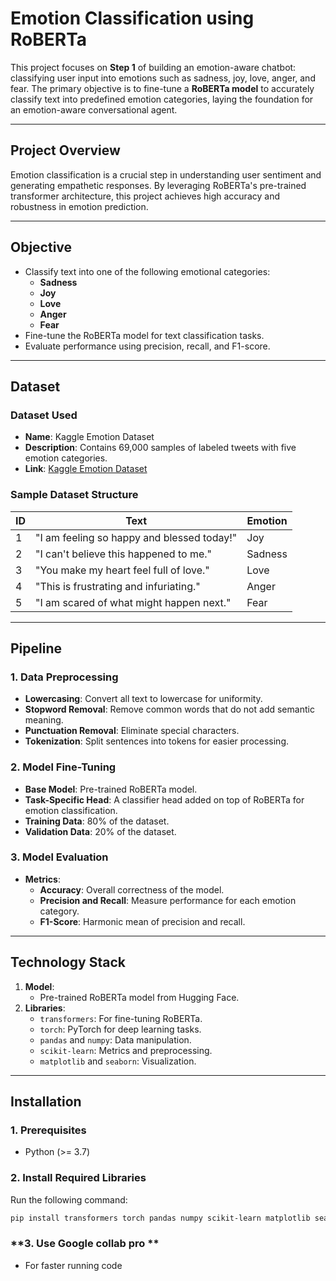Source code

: # Emotion Classification using RoBERTa

This project focuses on **Step 1** of building an emotion-aware chatbot: classifying user input into emotions such as sadness, joy, love, anger, and fear. The primary objective is to fine-tune a **RoBERTa model** to accurately classify text into predefined emotion categories, laying the foundation for an emotion-aware conversational agent.

---

## **Project Overview**

Emotion classification is a crucial step in understanding user sentiment and generating empathetic responses. By leveraging RoBERTa's pre-trained transformer architecture, this project achieves high accuracy and robustness in emotion prediction.

---

## **Objective**

- Classify text into one of the following emotional categories:
  - **Sadness**
  - **Joy**
  - **Love**
  - **Anger**
  - **Fear**
- Fine-tune the RoBERTa model for text classification tasks.
- Evaluate performance using precision, recall, and F1-score.

---

## **Dataset**

### **Dataset Used**
- **Name**: Kaggle Emotion Dataset
- **Description**: Contains 69,000 samples of labeled tweets with five emotion categories.
- **Link**: [Kaggle Emotion Dataset](https://www.kaggle.com/code/abdmental01/emotions-analysis-gru-94/notebook#About-the-Dataset)

### **Sample Dataset Structure**
| **ID** | **Text**                                      | **Emotion** |
|--------|-----------------------------------------------|-------------|
| 1      | "I am feeling so happy and blessed today!"    | Joy         |
| 2      | "I can't believe this happened to me."        | Sadness     |
| 3      | "You make my heart feel full of love."        | Love        |
| 4      | "This is frustrating and infuriating."        | Anger       |
| 5      | "I am scared of what might happen next."      | Fear        |

---

## **Pipeline**

### **1. Data Preprocessing**
- **Lowercasing**: Convert all text to lowercase for uniformity.
- **Stopword Removal**: Remove common words that do not add semantic meaning.
- **Punctuation Removal**: Eliminate special characters.
- **Tokenization**: Split sentences into tokens for easier processing.

### **2. Model Fine-Tuning**
- **Base Model**: Pre-trained RoBERTa model.
- **Task-Specific Head**: A classifier head added on top of RoBERTa for emotion classification.
- **Training Data**: 80% of the dataset.
- **Validation Data**: 20% of the dataset.

### **3. Model Evaluation**
- **Metrics**:
  - **Accuracy**: Overall correctness of the model.
  - **Precision and Recall**: Measure performance for each emotion category.
  - **F1-Score**: Harmonic mean of precision and recall.

---

## **Technology Stack**

1. **Model**:
   - Pre-trained RoBERTa model from Hugging Face.
2. **Libraries**:
   - `transformers`: For fine-tuning RoBERTa.
   - `torch`: PyTorch for deep learning tasks.
   - `pandas` and `numpy`: Data manipulation.
   - `scikit-learn`: Metrics and preprocessing.
   - `matplotlib` and `seaborn`: Visualization.

---

## **Installation**

### **1. Prerequisites**
- Python (>= 3.7)

### **2. Install Required Libraries**
Run the following command:
```bash
pip install transformers torch pandas numpy scikit-learn matplotlib seaborn
```

### **3. Use Google collab pro **
- For faster running code 
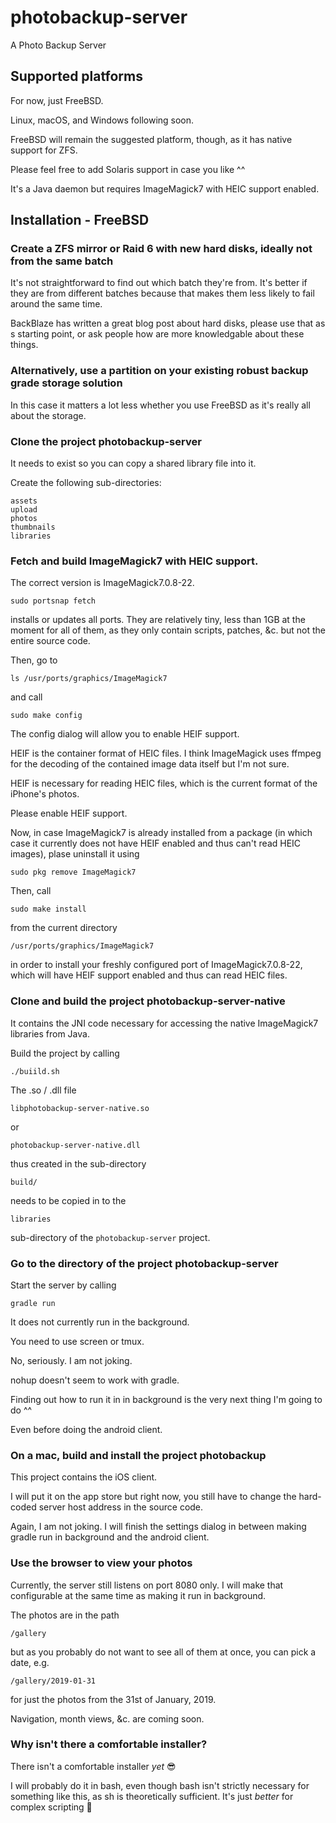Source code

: # photobackup-server

A Photo Backup Server

## Supported platforms

For now, just FreeBSD.

Linux, macOS, and Windows following soon.

FreeBSD will remain the suggested platform, though, as it has native support for ZFS.

Please feel free to add Solaris support in case you like ^^

It's a Java daemon but requires ImageMagick7 with HEIC support enabled.

## Installation - FreeBSD

### Create a ZFS mirror or Raid 6 with new hard disks, ideally not from the same batch

It's not straightforward to find out which batch they're from. It's better if they are
from different batches because that makes them less likely to fail around the same time.

BackBlaze has written a great blog post about hard disks, please use that as s starting
point, or ask people how are more knowledgable about these things.

### Alternatively, use a partition on your existing robust backup grade storage solution

In this case it matters a lot less whether you use FreeBSD as it's really all about the storage.

### Clone the project photobackup-server

It needs to exist so you can copy a shared library file into it.

Create the following sub-directories:

    assets
    upload
    photos
    thumbnails
    libraries

### Fetch and build ImageMagick7 with HEIC support.

The correct version is ImageMagick7.0.8-22.

    sudo portsnap fetch

installs or updates all ports. They are relatively tiny, less than 1GB at the moment for all of them, as they only contain scripts, patches, &c. but not the entire source code.

Then, go to 

    ls /usr/ports/graphics/ImageMagick7

and call

    sudo make config

The config dialog will allow you to enable HEIF support.

HEIF is the container format of HEIC files. I think ImageMagick uses ffmpeg for the decoding of the contained image data itself but I'm not sure.

HEIF is necessary for reading HEIC files, which is the current format of the iPhone's photos.

Please enable HEIF support.

Now, in case ImageMagick7 is already installed from a package (in which case it currently does not have HEIF enabled and thus can't read HEIC images), plase uninstall it using

    sudo pkg remove ImageMagick7

Then, call

    sudo make install

from the current directory

    /usr/ports/graphics/ImageMagick7

in order to install your freshly configured port of ImageMagick7.0.8-22, which will have HEIF support enabled and thus can read HEIC files.

### Clone and build the project photobackup-server-native

It contains the JNI code necessary for accessing the native ImageMagick7 libraries from Java.

Build the project by calling

    ./buiild.sh

The .so / .dll file

    libphotobackup-server-native.so
    
or

    photobackup-server-native.dll

thus created in the sub-directory

    build/

needs to be copied in to the

    libraries

sub-directory of the ```photobackup-server``` project.

### Go to the directory of the project photobackup-server

Start the server by calling

    gradle run

It does not currently run in the background.

You need to use screen or tmux.

No, seriously. I am not joking.

nohup doesn't seem to work with gradle.

Finding out how to run it in in background is the very next thing I'm going to do ^^

Even before doing the android client.

### On a mac, build and install the project photobackup

This project contains the iOS client.

I will put it on the app store but right now, you still have to change the hard-coded server host address in the source code.

Again, I am not joking. I will finish the settings dialog in between making gradle run in background and the android client.

### Use the browser to view your photos

Currently, the server still listens on port 8080 only. I will make that configurable at the same time as making it run in background.

The photos are in the path

    /gallery

but as you probably do not want to see all of them at once, you can pick a date, e.g.

    /gallery/2019-01-31

for just the photos from the 31st of January, 2019.

Navigation, month views, &c. are coming soon.

### Why isn't there a comfortable installer?

There isn't a comfortable installer *yet* 😎

I will probably do it in bash, even though bash isn't strictly necessary for something like this, as sh is theoretically sufficient. It's just *better* for complex scripting 🤣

◇ ◇ ◇ ◇

Output the listing unchanged, pictures excluded.

Source code

: # Emotion Classification using RoBERTa

This project focuses on **Step 1** of building an emotion-aware chatbot: classifying user input into emotions such as sadness, joy, love, anger, and fear. The primary objective is to fine-tune a **RoBERTa model** to accurately classify text into predefined emotion categories, laying the foundation for an emotion-aware conversational agent.

---

## **Project Overview**

Emotion classification is a crucial step in understanding user sentiment and generating empathetic responses. By leveraging RoBERTa's pre-trained transformer architecture, this project achieves high accuracy and robustness in emotion prediction.

---

## **Objective**

- Classify text into one of the following emotional categories:
  - **Sadness**
  - **Joy**
  - **Love**
  - **Anger**
  - **Fear**
- Fine-tune the RoBERTa model for text classification tasks.
- Evaluate performance using precision, recall, and F1-score.

---

## **Dataset**

### **Dataset Used**
- **Name**: Kaggle Emotion Dataset
- **Description**: Contains 69,000 samples of labeled tweets with five emotion categories.
- **Link**: [Kaggle Emotion Dataset](https://www.kaggle.com/code/abdmental01/emotions-analysis-gru-94/notebook#About-the-Dataset)

### **Sample Dataset Structure**
| **ID** | **Text**                                      | **Emotion** |
|--------|-----------------------------------------------|-------------|
| 1      | "I am feeling so happy and blessed today!"    | Joy         |
| 2      | "I can't believe this happened to me."        | Sadness     |
| 3      | "You make my heart feel full of love."        | Love        |
| 4      | "This is frustrating and infuriating."        | Anger       |
| 5      | "I am scared of what might happen next."      | Fear        |

---

## **Pipeline**

### **1. Data Preprocessing**
- **Lowercasing**: Convert all text to lowercase for uniformity.
- **Stopword Removal**: Remove common words that do not add semantic meaning.
- **Punctuation Removal**: Eliminate special characters.
- **Tokenization**: Split sentences into tokens for easier processing.

### **2. Model Fine-Tuning**
- **Base Model**: Pre-trained RoBERTa model.
- **Task-Specific Head**: A classifier head added on top of RoBERTa for emotion classification.
- **Training Data**: 80% of the dataset.
- **Validation Data**: 20% of the dataset.

### **3. Model Evaluation**
- **Metrics**:
  - **Accuracy**: Overall correctness of the model.
  - **Precision and Recall**: Measure performance for each emotion category.
  - **F1-Score**: Harmonic mean of precision and recall.

---

## **Technology Stack**

1. **Model**:
   - Pre-trained RoBERTa model from Hugging Face.
2. **Libraries**:
   - `transformers`: For fine-tuning RoBERTa.
   - `torch`: PyTorch for deep learning tasks.
   - `pandas` and `numpy`: Data manipulation.
   - `scikit-learn`: Metrics and preprocessing.
   - `matplotlib` and `seaborn`: Visualization.

---

## **Installation**

### **1. Prerequisites**
- Python (>= 3.7)

### **2. Install Required Libraries**
Run the following command:
```bash
pip install transformers torch pandas numpy scikit-learn matplotlib seaborn
```

### **3. Use Google collab pro **
- For faster running code 
Source code

: # photobackup-server

A Photo Backup Server

## Supported platforms

For now, just FreeBSD.

Linux, macOS, and Windows following soon.

FreeBSD will remain the suggested platform, though, as it has native support for ZFS.

Please feel free to add Solaris support in case you like ^^

It's a Java daemon but requires ImageMagick7 with HEIC support enabled.

## Installation - FreeBSD

### Create a ZFS mirror or Raid 6 with new hard disks, ideally not from the same batch

It's not straightforward to find out which batch they're from. It's better if they are
from different batches because that makes them less likely to fail around the same time.

BackBlaze has written a great blog post about hard disks, please use that as s starting
point, or ask people how are more knowledgable about these things.

### Alternatively, use a partition on your existing robust backup grade storage solution

In this case it matters a lot less whether you use FreeBSD as it's really all about the storage.

### Clone the project photobackup-server

It needs to exist so you can copy a shared library file into it.

Create the following sub-directories:

    assets
    upload
    photos
    thumbnails
    libraries

### Fetch and build ImageMagick7 with HEIC support.

The correct version is ImageMagick7.0.8-22.

    sudo portsnap fetch

installs or updates all ports. They are relatively tiny, less than 1GB at the moment for all of them, as they only contain scripts, patches, &c. but not the entire source code.

Then, go to 

    ls /usr/ports/graphics/ImageMagick7

and call

    sudo make config

The config dialog will allow you to enable HEIF support.

HEIF is the container format of HEIC files. I think ImageMagick uses ffmpeg for the decoding of the contained image data itself but I'm not sure.

HEIF is necessary for reading HEIC files, which is the current format of the iPhone's photos.

Please enable HEIF support.

Now, in case ImageMagick7 is already installed from a package (in which case it currently does not have HEIF enabled and thus can't read HEIC images), plase uninstall it using

    sudo pkg remove ImageMagick7

Then, call

    sudo make install

from the current directory

    /usr/ports/graphics/ImageMagick7

in order to install your freshly configured port of ImageMagick7.0.8-22, which will have HEIF support enabled and thus can read HEIC files.

### Clone and build the project photobackup-server-native

It contains the JNI code necessary for accessing the native ImageMagick7 libraries from Java.

Build the project by calling

    ./buiild.sh

The .so / .dll file

    libphotobackup-server-native.so
    
or

    photobackup-server-native.dll

thus created in the sub-directory

    build/

needs to be copied in to the

    libraries

sub-directory of the ```photobackup-server``` project.

### Go to the directory of the project photobackup-server

Start the server by calling

    gradle run

It does not currently run in the background.

You need to use screen or tmux.

No, seriously. I am not joking.

nohup doesn't seem to work with gradle.

Finding out how to run it in in background is the very next thing I'm going to do ^^

Even before doing the android client.

### On a mac, build and install the project photobackup

This project contains the iOS client.

I will put it on the app store but right now, you still have to change the hard-coded server host address in the source code.

Again, I am not joking. I will finish the settings dialog in between making gradle run in background and the android client.

### Use the browser to view your photos

Currently, the server still listens on port 8080 only. I will make that configurable at the same time as making it run in background.

The photos are in the path

    /gallery

but as you probably do not want to see all of them at once, you can pick a date, e.g.

    /gallery/2019-01-31

for just the photos from the 31st of January, 2019.

Navigation, month views, &c. are coming soon.

### Why isn't there a comfortable installer?

There isn't a comfortable installer *yet* 😎

I will probably do it in bash, even though bash isn't strictly necessary for something like this, as sh is theoretically sufficient. It's just *better* for complex scripting 🤣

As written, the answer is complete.